■ **WHAT YOU SHOULD DO**: This task calls for the lines below starting at the one containing "This program was" and ending at the one containing "We all know", repeated exactly with both ends kept and pictures left out.

■ **DATA TO USE**:
<<<<

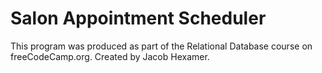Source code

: # Salon Appointment Scheduler

This program was produced as part of the Relational Database course on freeCodeCamp.org. Created by Jacob Hexamer.
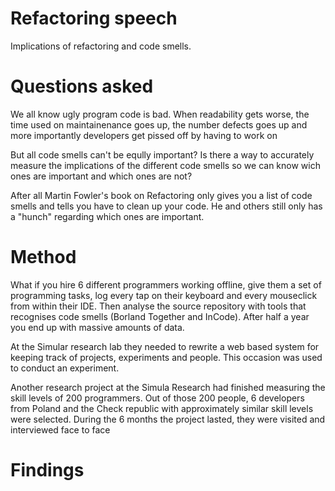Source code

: Refactoring speech
==================

Implications of refactoring and code smells.

# Questions asked

We all know ugly program code is bad. When readability gets worse, the time
used on maintainenance goes up, the number defects goes up and
more importantly developers get pissed off by having to work on

But all code smells can't be eqully important? Is there a way to
accurately measure the implications of the different code smells so
we can know wich ones are important and which ones are not?

After all Martin Fowler's book on Refactoring only gives you a list
of code smells and tells you have to clean up your code. He and
others still only has a "hunch" regarding which ones are important.


# Method

What if you hire 6 different programmers working offline, give them a
set of programming tasks, log every tap on their keyboard and every mouseclick
from within their IDE. Then analyse the source repository
with tools that recognises code smells (Borland Together and InCode).
After half a year you end up with massive amounts of data.

At the Simular research lab they needed to rewrite a web based system
for keeping track of projects, experiments and people. This occasion
was used to conduct an experiment.

Another research project at the Simula Research had finished measuring
the skill levels of 200 programmers. Out of those 200 people, 6 developers
from Poland and the Check republic with approximately similar skill levels were
selected. During the 6 months the project lasted, they were
visited and interviewed face to face

# Findings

>>>>

■ **SOLVED EXERCISE**:
This program was produced as part of the Relational Database course on freeCodeCamp.org. Created by Jacob Hexamer.
Source code

: Refactoring speech
==================

Implications of refactoring and code smells.

# Questions asked

We all know ugly program code is bad. When readability gets worse, the time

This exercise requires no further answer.